Heading Off Roommate Nightmares with an App

This summer, sorting out the freshman dorm has theoretically been a lot easier for the housing department at Michigan State University.

For decades, the university, which boasts of one of the largest campus residences in the country, has had to throw together thousands of incoming freshman without upsetting the peace among its 17,000-plus campus-residing students. Yet the days of using a computer database to randomly spit out roommate assignments seem to be on the way out. That’s because MSU, along with the University of Florida, James Madison University, the University of South Florida and others, started employing RoomSync, a Facebook application that promises to help new students avoid freshman-year roommate mismatches.
Here’s how it works. When incoming students elect to download RoomSync, they agree to submit some basic information about their lifestyle preferences — criteria such as how neat they are and whether they are night owls or early risers.
The app also extracts some data from what Facebook users list as their interests and what they elect to “like” using the social networking site. Then RoomSync spits out a list of potential roommates, who then can check out each other’s profiles on Facebook — with some limitations (users can see more than what is public but not as much as a person’s “friend” can see. You can’t pick a roommate based on factors like ethnicity or relationship status).
Incoming freshmen can also identify a key interest — “soccer” or “pre-med,” for example — and filter their roommate searches. Theoretically, they won’t get stuck with that guy who owns all of Debbie Gibson’s albums — unless they want to be.

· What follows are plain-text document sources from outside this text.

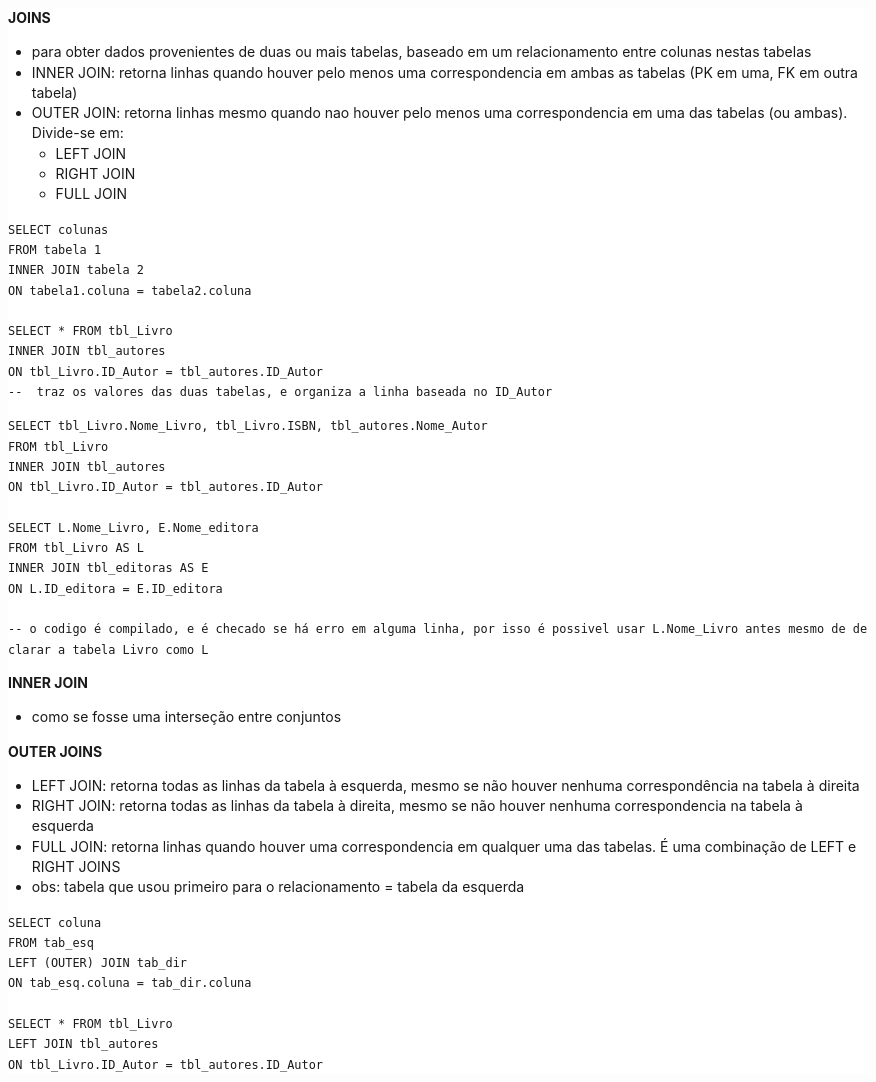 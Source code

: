 **JOINS**
- para obter dados provenientes de duas ou mais tabelas, baseado em um relacionamento entre colunas nestas tabelas
- INNER JOIN: retorna linhas quando houver pelo menos uma correspondencia em ambas as tabelas (PK em uma, FK em outra tabela)
- OUTER JOIN: retorna linhas mesmo quando nao houver pelo menos uma correspondencia em uma das tabelas (ou ambas). Divide-se em:
  - LEFT JOIN
  - RIGHT JOIN
  - FULL JOIN

```
SELECT colunas
FROM tabela 1
INNER JOIN tabela 2
ON tabela1.coluna = tabela2.coluna

SELECT * FROM tbl_Livro 
INNER JOIN tbl_autores
ON tbl_Livro.ID_Autor = tbl_autores.ID_Autor
--  traz os valores das duas tabelas, e organiza a linha baseada no ID_Autor
```

```
SELECT tbl_Livro.Nome_Livro, tbl_Livro.ISBN, tbl_autores.Nome_Autor
FROM tbl_Livro
INNER JOIN tbl_autores
ON tbl_Livro.ID_Autor = tbl_autores.ID_Autor

SELECT L.Nome_Livro, E.Nome_editora
FROM tbl_Livro AS L
INNER JOIN tbl_editoras AS E
ON L.ID_editora = E.ID_editora

-- o codigo é compilado, e é checado se há erro em alguma linha, por isso é possivel usar L.Nome_Livro antes mesmo de declarar a tabela Livro como L
```

**INNER JOIN**
- como se fosse uma interseção entre conjuntos

**OUTER JOINS**
- LEFT JOIN: retorna todas as linhas da tabela à esquerda, mesmo se não houver nenhuma correspondência na tabela à direita
- RIGHT JOIN: retorna todas as linhas da tabela à direita, mesmo se não houver nenhuma correspondencia na tabela à esquerda
- FULL JOIN: retorna linhas quando houver uma correspondencia em qualquer uma das tabelas. É uma combinação de LEFT e RIGHT JOINS
- obs: tabela que usou primeiro para o relacionamento = tabela da esquerda

```
SELECT coluna
FROM tab_esq
LEFT (OUTER) JOIN tab_dir
ON tab_esq.coluna = tab_dir.coluna

SELECT * FROM tbl_Livro
LEFT JOIN tbl_autores
ON tbl_Livro.ID_Autor = tbl_autores.ID_Autor
```
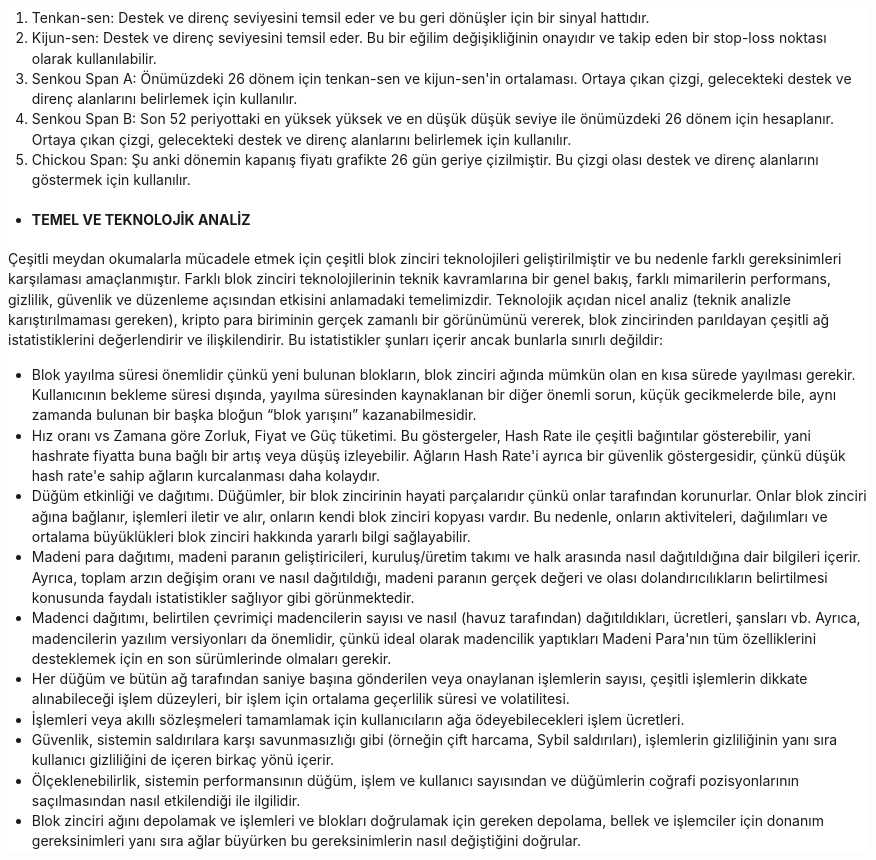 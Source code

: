 1. Tenkan-sen: Destek ve direnç seviyesini temsil eder ve bu geri dönüşler için bir sinyal hattıdır.
2. Kijun-sen: Destek ve direnç seviyesini temsil eder. Bu bir eğilim değişikliğinin onayıdır ve takip eden bir stop-loss noktası olarak kullanılabilir.
3. Senkou Span A: Önümüzdeki 26 dönem için tenkan-sen ve kijun-sen'in ortalaması. Ortaya çıkan çizgi, gelecekteki destek ve direnç alanlarını belirlemek için kullanılır.
4. Senkou Span B: Son 52 periyottaki en yüksek yüksek ve en düşük düşük seviye ile önümüzdeki 26 dönem için hesaplanır. Ortaya çıkan çizgi, gelecekteki destek ve direnç alanlarını belirlemek için kullanılır.
5. Chickou Span: Şu anki dönemin kapanış fiyatı grafikte 26 gün geriye çizilmiştir. Bu çizgi olası destek ve direnç alanlarını göstermek için kullanılır.

* #### **TEMEL VE TEKNOLOJİK ANALİZ**

Çeşitli meydan okumalarla mücadele etmek için çeşitli blok zinciri teknolojileri geliştirilmiştir ve bu nedenle farklı gereksinimleri karşılaması amaçlanmıştır. Farklı blok zinciri teknolojilerinin teknik kavramlarına bir genel bakış, farklı mimarilerin performans, gizlilik, güvenlik ve düzenleme açısından etkisini anlamadaki temelimizdir. Teknolojik açıdan nicel analiz (teknik analizle karıştırılmaması gereken), kripto para biriminin gerçek zamanlı bir görünümünü vererek, blok zincirinden parıldayan çeşitli ağ istatistiklerini değerlendirir ve ilişkilendirir. Bu istatistikler şunları içerir ancak bunlarla sınırlı değildir:‬

* Blok yayılma süresi önemlidir çünkü yeni bulunan blokların, blok zinciri ağında mümkün olan en kısa sürede yayılması gerekir. Kullanıcının bekleme süresi dışında, yayılma süresinden kaynaklanan bir diğer önemli sorun, küçük gecikmelerde bile, aynı zamanda bulunan bir başka bloğun “blok yarışını” kazanabilmesidir.
* Hız oranı vs Zamana göre Zorluk, Fiyat ve Güç tüketimi. Bu göstergeler, Hash Rate ile çeşitli bağıntılar gösterebilir, yani hashrate fiyatta buna bağlı bir artış veya düşüş izleyebilir. Ağların Hash Rate'i ayrıca bir güvenlik göstergesidir, çünkü düşük hash rate'e sahip ağların kurcalanması daha kolaydır.
* Düğüm etkinliği ve dağıtımı. Düğümler, bir blok zincirinin hayati parçalarıdır çünkü onlar tarafından korunurlar. Onlar blok zinciri ağına bağlanır, işlemleri iletir ve alır, onların kendi blok zinciri kopyası vardır. Bu nedenle, onların aktiviteleri, dağılımları ve ortalama büyüklükleri blok zinciri hakkında yararlı bilgi sağlayabilir.
* Madeni para dağıtımı, madeni paranın geliştiricileri, kuruluş/üretim takımı ve halk arasında nasıl dağıtıldığına dair bilgileri içerir. Ayrıca, toplam arzın değişim oranı ve nasıl dağıtıldığı, madeni paranın gerçek değeri ve olası dolandırıcılıkların belirtilmesi konusunda faydalı istatistikler sağlıyor gibi görünmektedir.
* Madenci dağıtımı, belirtilen çevrimiçi madencilerin sayısı ve nasıl (havuz tarafından) dağıtıldıkları, ücretleri, şansları vb. Ayrıca, madencilerin yazılım versiyonları da önemlidir, çünkü ideal olarak madencilik yaptıkları Madeni Para'nın tüm özelliklerini desteklemek için en son sürümlerinde olmaları gerekir.
* Her düğüm ve bütün ağ tarafından saniye başına gönderilen veya onaylanan işlemlerin sayısı, çeşitli işlemlerin dikkate alınabileceği işlem düzeyleri, bir işlem için ortalama geçerlilik süresi ve volatilitesi.
* İşlemleri veya akıllı sözleşmeleri tamamlamak için kullanıcıların ağa ödeyebilecekleri işlem ücretleri.
* Güvenlik, sistemin saldırılara karşı savunmasızlığı gibi (örneğin çift harcama, Sybil saldırıları), işlemlerin gizliliğinin yanı sıra kullanıcı gizliliğini de içeren birkaç yönü içerir.
* Ölçeklenebilirlik, sistemin performansının düğüm, işlem ve kullanıcı sayısından ve düğümlerin coğrafi pozisyonlarının saçılmasından nasıl etkilendiği ile ilgilidir.
* Blok zinciri ağını depolamak ve işlemleri ve blokları doğrulamak için gereken depolama, bellek ve işlemciler için donanım gereksinimleri yanı sıra ağlar büyürken bu gereksinimlerin nasıl değiştiğini doğrular.
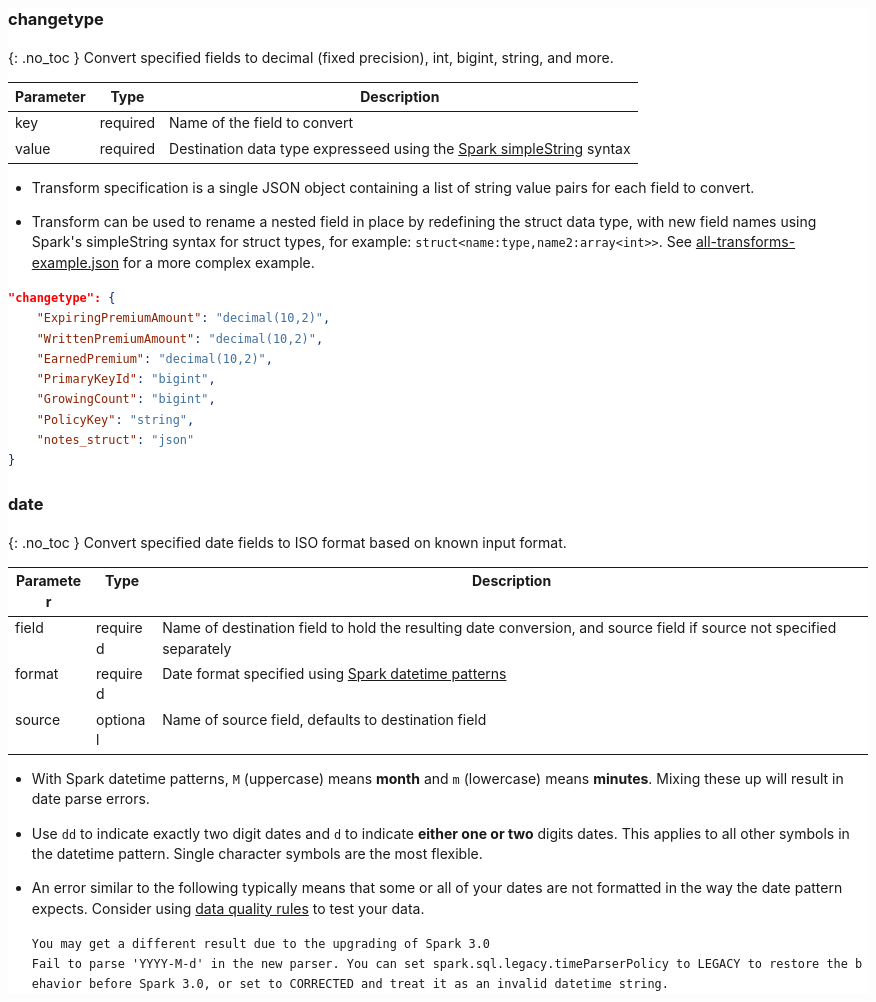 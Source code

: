 ### changetype
{: .no_toc }
Convert specified fields to decimal (fixed precision), int, bigint, string, and more.

|Parameter    |Type    |Description
|---	|---	|---
|key    |required    |Name of the field to convert
|value  |required    |Destination data type expresseed using the [Spark simpleString](https://spark.apache.org/docs/3.3.0/api/python/_modules/pyspark/sql/types.html) syntax

- Transform specification is a single JSON object containing a list of string value pairs for each field to convert.

- Transform can be used to rename a nested field in place by redefining the struct data type, with new field names using Spark's simpleString syntax for struct types, for example: `struct<name:type,name2:array<int>>`. See [all-transforms-example.json](../lib/glue_scripts/transformation-spec/all-transforms-example.json#L114) for a more complex example.

```json
"changetype": {
    "ExpiringPremiumAmount": "decimal(10,2)",
    "WrittenPremiumAmount": "decimal(10,2)",
    "EarnedPremium": "decimal(10,2)",
    "PrimaryKeyId": "bigint",
    "GrowingCount": "bigint",
    "PolicyKey": "string",
    "notes_struct": "json"
}
```

### date
{: .no_toc }
Convert specified date fields to ISO format based on known input format.

|Parameter    |Type    |Description
|---	|---	|---
|field    |required    |Name of destination field to hold the resulting date conversion, and source field if source not specified separately
|format    |required    |Date format specified using [Spark datetime patterns](https://spark.apache.org/docs/latest/sql-ref-datetime-pattern.html)
|source    |optional    |Name of source field, defaults to destination field

- With Spark datetime patterns, `M` (uppercase) means **month** and `m` (lowercase) means **minutes**. Mixing these up will result  in date parse errors.

- Use `dd` to indicate exactly two digit dates and `d` to indicate **either one or two** digits dates. This applies to all other symbols in the datetime pattern. Single character symbols are the most flexible.

- An error similar to the following typically means that some or all of your dates are not formatted in the way the date pattern expects. Consider using [data quality rules](./data_quality.md#Configuration) to test your data.
    ```log
    You may get a different result due to the upgrading of Spark 3.0
    Fail to parse 'YYYY-M-d' in the new parser. You can set spark.sql.legacy.timeParserPolicy to LEGACY to restore the behavior before Spark 3.0, or set to CORRECTED and treat it as an invalid datetime string.
    ```
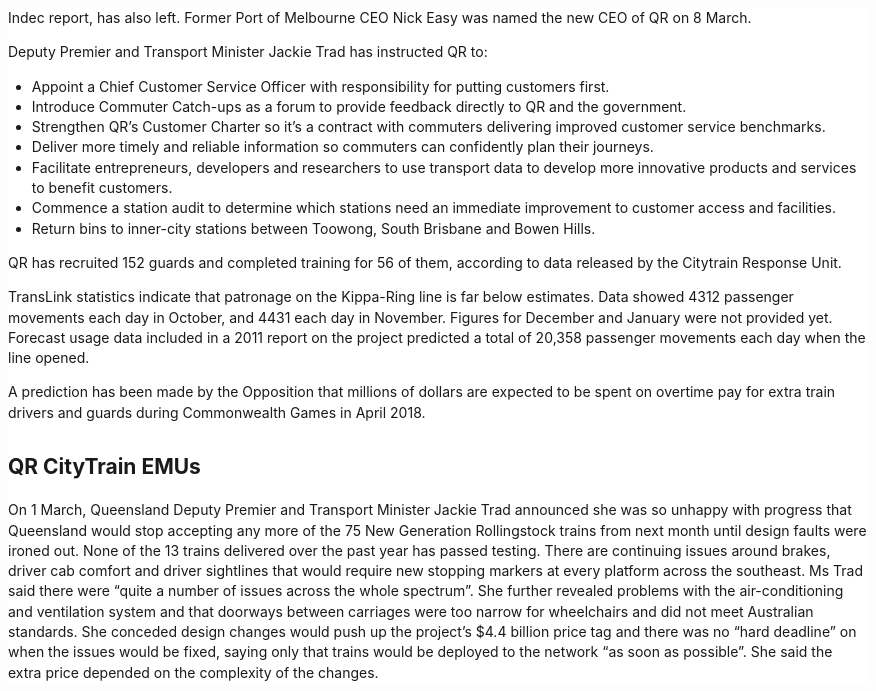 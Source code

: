 Indec report, has also left. Former Port of Melbourne CEO Nick Easy was
named the new CEO of QR on 8 March.

Deputy Premier and Transport Minister Jackie Trad has instructed QR to:

-   Appoint a Chief Customer Service Officer with responsibility for
    putting customers first.
-   Introduce Commuter Catch-ups as a forum to provide feedback directly
    to QR and the government.
-   Strengthen QR’s Customer Charter so it’s a contract with commuters
    delivering improved customer service benchmarks.
-   Deliver more timely and reliable information so commuters can
    confidently plan their journeys.
-   Facilitate entrepreneurs, developers and researchers to use
    transport data to develop more innovative products and services to
    benefit customers.
-   Commence a station audit to determine which stations need an
    immediate improvement to customer access and facilities.
-   Return bins to inner-city stations between Toowong, South Brisbane
    and Bowen Hills.

QR has recruited 152 guards and completed training for 56 of them,
according to data released by the Citytrain Response Unit.

TransLink statistics indicate that patronage on the Kippa-Ring line is
far below estimates. Data showed 4312 passenger movements each day in
October, and 4431 each day in November. Figures for December and January
were not provided yet. Forecast usage data included in a 2011 report on
the project predicted a total of 20,358 passenger movements each day
when the line opened.

A prediction has been made by the Opposition that millions of dollars
are expected to be spent on overtime pay for extra train drivers and
guards during Commonwealth Games in April 2018.

## **QR CityTrain EMUs**

On 1 March, Queensland Deputy Premier and Transport Minister Jackie Trad
announced she was so unhappy with progress that Queensland would stop
accepting any more of the 75 New Generation Rollingstock trains from
next month until design faults were ironed out. None of the 13 trains
delivered over the past year has passed testing. There are continuing
issues around brakes, driver cab comfort and driver sightlines that
would require new stopping markers at every platform across the
southeast. Ms Trad said there were “quite a number of issues across the
whole spectrum”. She further revealed problems with the air-conditioning
and ventilation system and that doorways between carriages were too
narrow for wheelchairs and did not meet Australian standards. She
conceded design changes would push up the project’s \$4.4 billion price
tag and there was no “hard deadline” on when the issues would be fixed,
saying only that trains would be deployed to the network “as soon as
possible”. She said the extra price depended on the complexity of the
changes.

RoomSync was founded in 2007 by four college students: Robert Castellucci (Florida), Alex Edelsburg (Duke), Michael Hacker (Florida) and Ariel Himmelstern (Emory). The company signed on its first university partner in 2009. After a slow start, its client base has surged from four schools last year to 21, including Temple University, Wichita State University, Emory University and Kent State University.
According to Castellucci, who is now RoomSync’s vp of marketing, as Facebook has grown in popularity, it has forever changed the pre-college roommate experience. Instead of calling or possibly emailing one’s assigned roommate and hoping for the best, Castellucci said that most incoming freshmen immediately look up their soon-to-be roomates on Facebook. And many panic.
“Housing offices now get flooded with calls and requests to change roommates,” Castellucci said. “That’s made this a much easier sell than a few years ago.”
Thus, RoomSync sells its service directly to universities’ student housing divisions (it’s free for students). With 21 schools on board today, the company expects to net out at 45 clients by the end of this year and 100 by the end of 2012.
Besides making the roommate process easier, Castellucci said that he has begun to hear anecdotes and statisical evidence from schools that RoomSync helps lower moving rates, avoid student turnover, and even improve graduation rates.
“Retention is starting to become a benefit,” he said. “It’s not just about roommates.”
Currently, RoomSync doesn’t carry ads. But Castellucci said the company is exploring several other revenue models as its user base grows. To date, 25,000 students have installed the app — a number that should swell as the new semester approaches at MSU and other new partner schools.